* **EXERCISE DIRECTIONS**:
Which of the lines in the listing that follows hold "cdot"? Pull each one out.

START SUPPLIED RECORDS

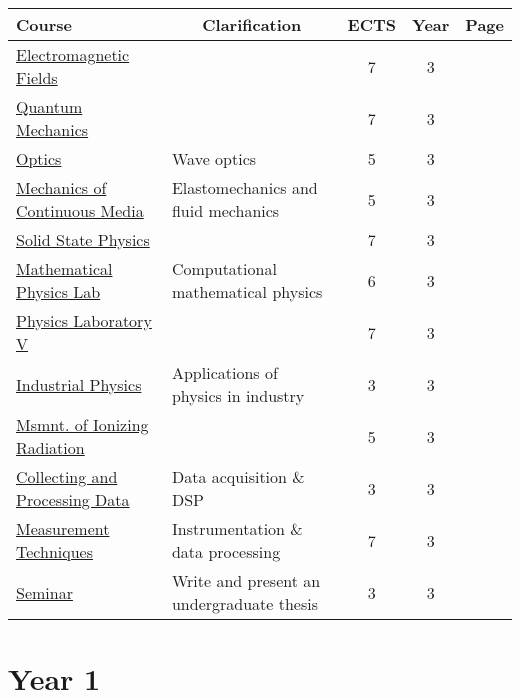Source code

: \documentclass[11pt, a4paper]{article}
\begin{document}
\begin{adjustbox}{center}
\begin{tabular}{|l|l|c|c|c|}
    \textbf{Course} & \multicolumn{1}{c}{\textbf{Clarification}} & \textbf{ECTS} & \textbf{Year} & \textbf{Page}\\
    \hline
    \hline {\rule{0pt}{2.5ex}} \hspace{-7pt}
    \hyperref[electromagnetic_fields]{Electromagnetic Fields} & & 7 & 3 & \pageref{electromagnetic_fields} \\
    \hyperref[quantum_mechanics]{Quantum Mechanics} & & 7 & 3 & \pageref{quantum_mechanics} \\
    \hyperref[optics]{Optics} & Wave optics & 5 & 3 & \pageref{optics} \\
    \hyperref[mechanics_of_continuous_media]{Mechanics of Continuous Media} & Elastomechanics and fluid mechanics & 5 & 3 & \pageref{mechanics_of_continuous_media} \\
    \hyperref[solid_state_physics]{Solid State Physics} & & 7 & 3 & \pageref{solid_state_physics} \\
    \hyperref[mathematical_physics_lab]{Mathematical Physics Lab} & Computational mathematical physics & 6 & 3 & \pageref{mathematical_physics_lab} \\
    \hyperref[physics_laboratory_5]{Physics Laboratory V} & & 7 & 3 & \pageref{physics_laboratory_5} \\
    \hyperref[industrial_physics]{Industrial Physics} & Applications of physics in industry & 3 & 3 & \pageref{industrial_physics} \\
    \hyperref[measurement_of_ionizing_radiation]{Msmnt. of Ionizing Radiation} & & 5 & 3 & \pageref{measurement_of_ionizing_radiation} \\
    \hyperref[collecting_and_processing_data]{Collecting and Processing Data} & Data acquisition \& DSP & 3 & 3 & \pageref{collecting_and_processing_data} \\
    \hyperref[measurement_techniques]{Measurement Techniques} & Instrumentation \& data processing & 7 & 3 & \pageref{measurement_techniques} \\
    \hyperref[seminar]{Seminar} & Write and present an undergraduate thesis & 3 & 3 & \pageref{seminar} \\
    \hline
\end{tabular}
\end{adjustbox}


\newpage
\pagestyle{fancy}
\section{Year 1}
\end{document}
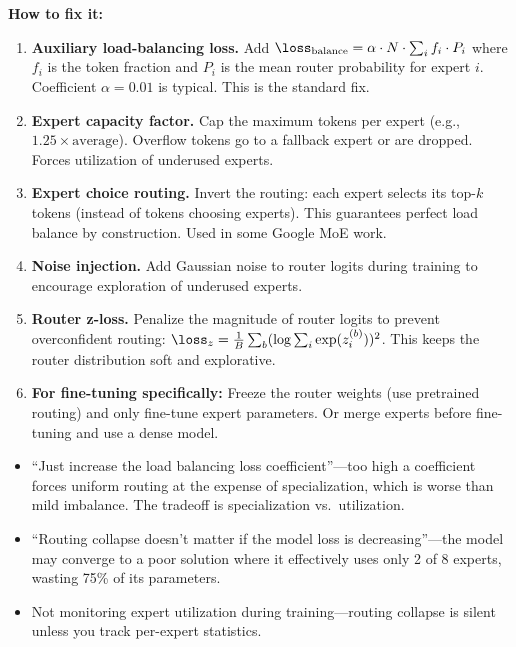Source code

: \begin{interviewq}
\textbf{How to fix it:}
\begin{enumerate}
    \item \textbf{Auxiliary load-balancing loss.} Add $\loss_{\text{balance}} = \alpha \cdot N \cdot \sum_i f_i \cdot P_i$ where $f_i$ is the token fraction and $P_i$ is the mean router probability for expert $i$. Coefficient $\alpha = 0.01$ is typical. This is the standard fix.
    \item \textbf{Expert capacity factor.} Cap the maximum tokens per expert (e.g., $1.25 \times \text{average}$). Overflow tokens go to a fallback expert or are dropped. Forces utilization of underused experts.
    \item \textbf{Expert choice routing.} Invert the routing: each expert selects its top-$k$ tokens (instead of tokens choosing experts). This guarantees perfect load balance by construction. Used in some Google MoE work.
    \item \textbf{Noise injection.} Add Gaussian noise to router logits during training to encourage exploration of underused experts.
    \item \textbf{Router z-loss.} Penalize the magnitude of router logits to prevent overconfident routing: $\loss_z = \frac{1}{B} \sum_b (\log \sum_i \exp(z_i^{(b)}))^2$. This keeps the router distribution soft and explorative.
    \item \textbf{For fine-tuning specifically:} Freeze the router weights (use pretrained routing) and only fine-tune expert parameters. Or merge experts before fine-tuning and use a dense model.
\end{enumerate}

\redflags
\begin{itemize}
    \item ``Just increase the load balancing loss coefficient''---too high a coefficient forces uniform routing at the expense of specialization, which is worse than mild imbalance. The tradeoff is specialization vs.\ utilization.
    \item ``Routing collapse doesn't matter if the model loss is decreasing''---the model may converge to a poor solution where it effectively uses only 2 of 8 experts, wasting 75\% of its parameters.
    \item Not monitoring expert utilization during training---routing collapse is silent unless you track per-expert statistics.
\end{itemize}



\end{interviewq}
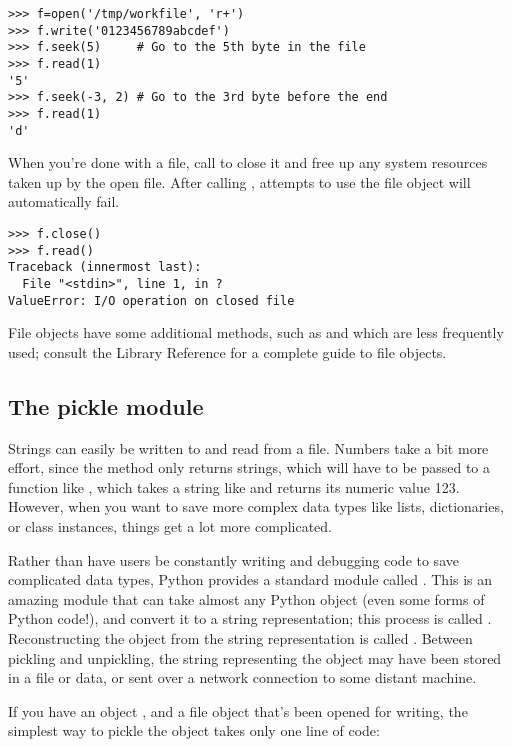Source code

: \bcode\begin{verbatim}
>>> f=open('/tmp/workfile', 'r+')
>>> f.write('0123456789abcdef')
>>> f.seek(5)     # Go to the 5th byte in the file
>>> f.read(1)        
'5'
>>> f.seek(-3, 2) # Go to the 3rd byte before the end
>>> f.read(1)
'd'
\end{verbatim}\ecode
%
When you're done with a file, call  to close it and
free up any system resources taken up by the open file.  After calling
, attempts to use the file object will automatically fail.

\bcode\begin{verbatim}
>>> f.close()
>>> f.read()
Traceback (innermost last):
  File "<stdin>", line 1, in ?
ValueError: I/O operation on closed file
\end{verbatim}\ecode
%
File objects have some additional methods, such as  and
 which are less frequently used; consult the Library
Reference for a complete guide to file objects.

\subsection{The pickle module}

Strings can easily be written to and read from a file. Numbers take a
bit more effort, since the  method only returns strings,
which will have to be passed to a function like ,
which takes a string like  and returns its numeric value
123.  However, when you want to save more complex data types like
lists, dictionaries, or class instances, things get a lot more
complicated.  

Rather than have users be constantly writing and debugging code to
save complicated data types, Python provides a standard module called
.  This is an amazing module that can take almost
any Python object (even some forms of Python code!), and convert it to
a string representation; this process is called .  
Reconstructing the object from the string representation is called
.  Between pickling and unpickling, the string
representing the object may have been stored in a file or data, or
sent over a network connection to some distant machine.

If you have an object , and a file object  that's been
opened for writing, the simplest way to pickle the object takes only
one line of code:

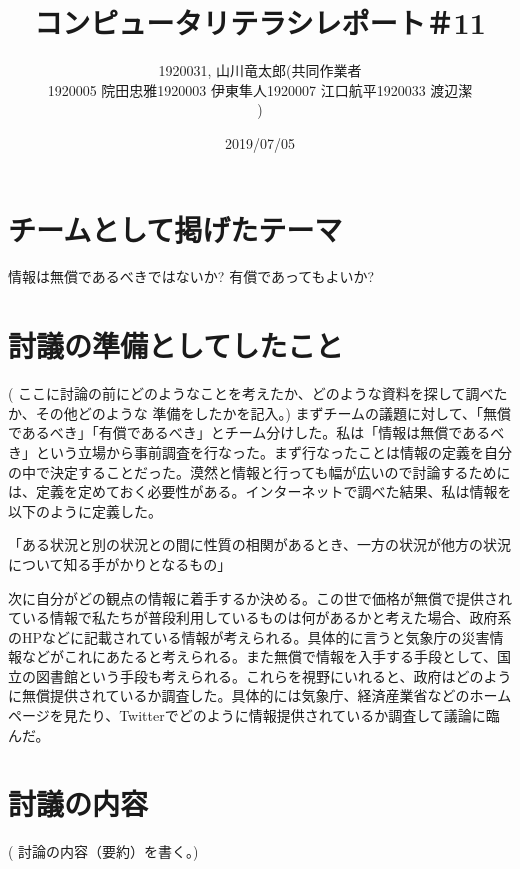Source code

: \documentclass[12pt,a4j]{jarticle}
\begin{document}
\title{コンピュータリテラシレポート＃11}
\author{1920031, 山川竜太郎(共同作業者 

\begin{itemize}
\item 1920005 院田忠雅 
\item1920003 伊東隼人
\item 1920007 江口航平
\item 1920033 渡辺潔
\end{itemize}

)}
\date{2019/07/05}
\maketitle

\section{チームとして掲げたテーマ}
情報は無償であるべきではないか? 有償であってもよいか?

\section{討議の準備としてしたこと}
( ここに討論の前にどのようなことを考えたか、どのような資料を探して調べたか、その他どのような 準備をしたかを記入。)
まずチームの議題に対して、「無償であるべき」「有償であるべき」とチーム分けした。私は「情報は無償であるべき」という立場から事前調査を行なった。まず行なったことは情報の定義を自分の中で決定することだった。漠然と情報と行っても幅が広いので討論するためには、定義を定めておく必要性がある。インターネットで調べた結果、私は情報を以下のように定義した。

「ある状況と別の状況との間に性質の相関があるとき、一方の状況が他方の状況について知る手がかりとなるもの」

次に自分がどの観点の情報に着手するか決める。この世で価格が無償で提供されている情報で私たちが普段利用しているものは何があるかと考えた場合、政府系のHPなどに記載されている情報が考えられる。具体的に言うと気象庁の災害情報などがこれにあたると考えられる。また無償で情報を入手する手段として、国立の図書館という手段も考えられる。これらを視野にいれると、政府はどのように無償提供されているか調査した。具体的には気象庁、経済産業省などのホームページを見たり、Twitterでどのように情報提供されているか調査して議論に臨んだ。

\section{討議の内容}
( 討論の内容（要約）を書く。)
\end{document}

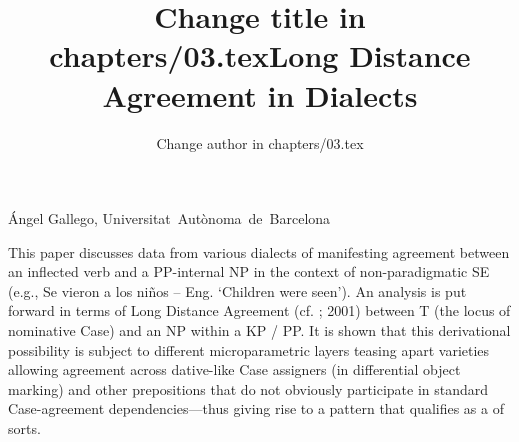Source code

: \documentclass[output=paper]{langsci/langscibook}
\author{Change author in chapters/03.tex}
\title{Change title in chapters/03.tex}
\begin{document}
\title{Long Distance Agreement in  Dialects}

 

 

 

 

 

 

 

 

 

 

 

Ángel Gallego, Universitat~Autònoma~de~Barcelona

\begin{stylelsAbstract}
This paper discusses data from various dialects of  manifesting agreement between an inflected verb and a PP-internal NP in the context of non-paradigmatic SE (e.g., Se vieron a los niños – Eng. ‘Children were seen’). An analysis is put forward in terms of Long Distance Agreement (cf. \citealt{Chomsky2000}; 2001) between T (the locus of nominative Case) and an NP  within a KP / PP. It is shown that this derivational possibility is subject to different microparametric layers teasing apart varieties allowing agreement across dative-like Case assigners (in differential object marking) and other prepositions that do not obviously participate in standard Case-agreement dependencies—thus giving rise to a pattern that qualifies as a  of sorts.
\end{stylelsAbstract}
\end{document}
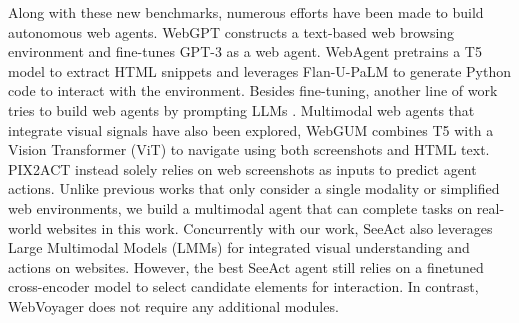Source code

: \documentclass[11pt]{article}
\begin{document}
Along with these new benchmarks, numerous efforts have been made to build autonomous web agents. WebGPT \citep{nakano2021webgpt} constructs a text-based web browsing environment and fine-tunes GPT-3 as a web agent. WebAgent \citep{gur2023real} pretrains a T5 model to extract HTML snippets and leverages Flan-U-PaLM \citep{chowdhery2023palm} to generate Python code to interact with the environment. Besides fine-tuning, another line of work tries to build web agents by prompting LLMs \cite{yao2022react, shinn2023reflexion, ma2023laser}. %
Multimodal web agents that integrate visual signals have also been explored, WebGUM \citep{furuta2023multimodal} combines T5 \citep{raffel2020exploring} with a Vision Transformer (ViT) to navigate using both screenshots and HTML text. PIX2ACT \citep{shaw2023pixels} instead solely relies on web screenshots as inputs to predict agent actions. Unlike previous works that only consider a single modality or simplified web environments, we build a multimodal agent that can complete tasks on real-world websites in this work.
Concurrently with our work, SeeAct \citep{zheng2024gpt} also leverages Large Multimodal Models (LMMs) for integrated visual understanding and actions on websites. However, the best SeeAct agent still relies on a finetuned cross-encoder model to select candidate elements for interaction. In contrast, WebVoyager does not require any additional modules.  
\end{document}
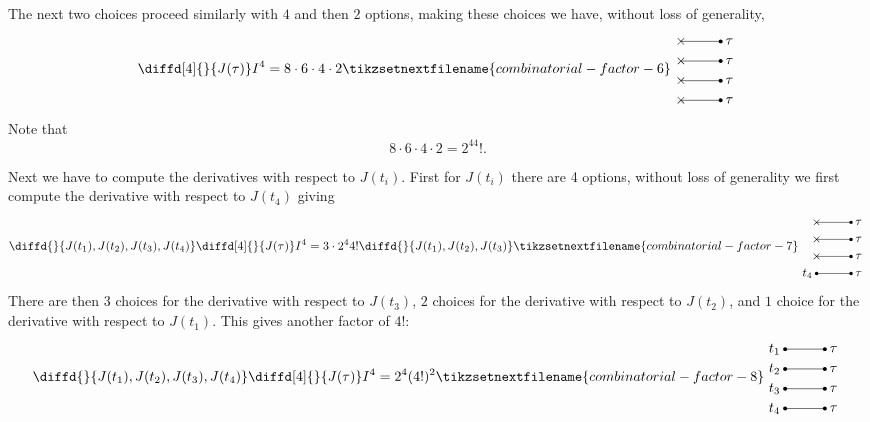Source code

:         The next two choices proceed similarly with \(4\) and then \(2\) options, making these choices we have, without loss of generality,
        \begin{equation}
            \diffd[4]{}{J(\tau)} I^4 = 8 \cdot 6 \cdot 4 \cdot 2 
            \tikzsetnextfilename{combinatorial-factor-6}
            \begin{tikzpicture}[baseline=0.7cm]
                \foreach \y in {0, 0.5, 1, 1.5} {
                    \draw (0, \y) -- (1, \y);
                    \node at (0, \y) {\(\times\)};
                    \fill (1, \y) circle [radius = 0.05] node[right] {\(\tau\)};
                }
            \end{tikzpicture}
        \end{equation}
        Note that
        \begin{equation}
            8 \cdot 6 \cdot 4 \cdot 2 = 2^44!.
        \end{equation}
        
        Next we have to compute the derivatives with respect to \(J(t_i)\).
        First for \(J(t_i)\) there are 4 options, without loss of generality we first compute the derivative with respect to \(J(t_4)\) giving
        \begin{equation*}
            \diffd{}{J(t_1),J(t_2),J(t_3),J(t_4)}\diffd[4]{}{J(\tau)} I^4 = 3 \cdot 2^44! \diffd{}{J(t_1),J(t_2),J(t_3)}
            \tikzsetnextfilename{combinatorial-factor-7}
            \begin{tikzpicture}[baseline=0.7cm]
                \foreach \y in {0, 0.5, 1, 1.5} {
                    \draw (0, \y) -- (1, \y);
                    \fill (1, \y) circle [radius = 0.05] node[right] {\(\tau\)};
                }
                \foreach \y in {0.5, 1, 1.5} {\node at (0, \y) {\(\times\)};}
                \fill (0, 0) circle [radius = 0.05] node[left] {\(t_4\)};
            \end{tikzpicture}
        \end{equation*}
        There are then \(3\) choices for the derivative with respect to \(J(t_3)\), \(2\) choices for the derivative with respect to \(J(t_2)\), and \(1\) choice for the derivative with respect to \(J(t_1)\).
        This gives another factor of \(4!\):
        \begin{equation}
            \diffd{}{J(t_1),J(t_2),J(t_3),J(t_4)}\diffd[4]{}{J(\tau)} I^4 = 2^4(4!)^2
            \tikzsetnextfilename{combinatorial-factor-8}
            \begin{tikzpicture}[baseline=0.7cm]
                \foreach \y in {0, 0.5, 1, 1.5} {
                    \draw (0, \y) -- (1, \y);
                    \fill (1, \y) circle [radius = 0.05] node[right] {\(\tau\)};
                    \fill (0, \y) circle [radius = 0.05] node[left] {\(t_{\pgfmathparse{int(4 - 2*\y)}\pgfmathresult}\)};
                }
            \end{tikzpicture}
        \end{equation}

END SUPPLIED RECORDS

* **FINISHED TASK**:
    \item \textbf{Auxiliary load-balancing loss.} Add $\loss_{\text{balance}} = \alpha \cdot N \cdot \sum_i f_i \cdot P_i$ where $f_i$ is the token fraction and $P_i$ is the mean router probability for expert $i$. Coefficient $\alpha = 0.01$ is typical. This is the standard fix.
            \diffd[4]{}{J(\tau)} I^4 = 8 \cdot 6 \cdot 4 \cdot 2 
            8 \cdot 6 \cdot 4 \cdot 2 = 2^44!.
            \diffd{}{J(t_1),J(t_2),J(t_3),J(t_4)}\diffd[4]{}{J(\tau)} I^4 = 3 \cdot 2^44! \diffd{}{J(t_1),J(t_2),J(t_3)}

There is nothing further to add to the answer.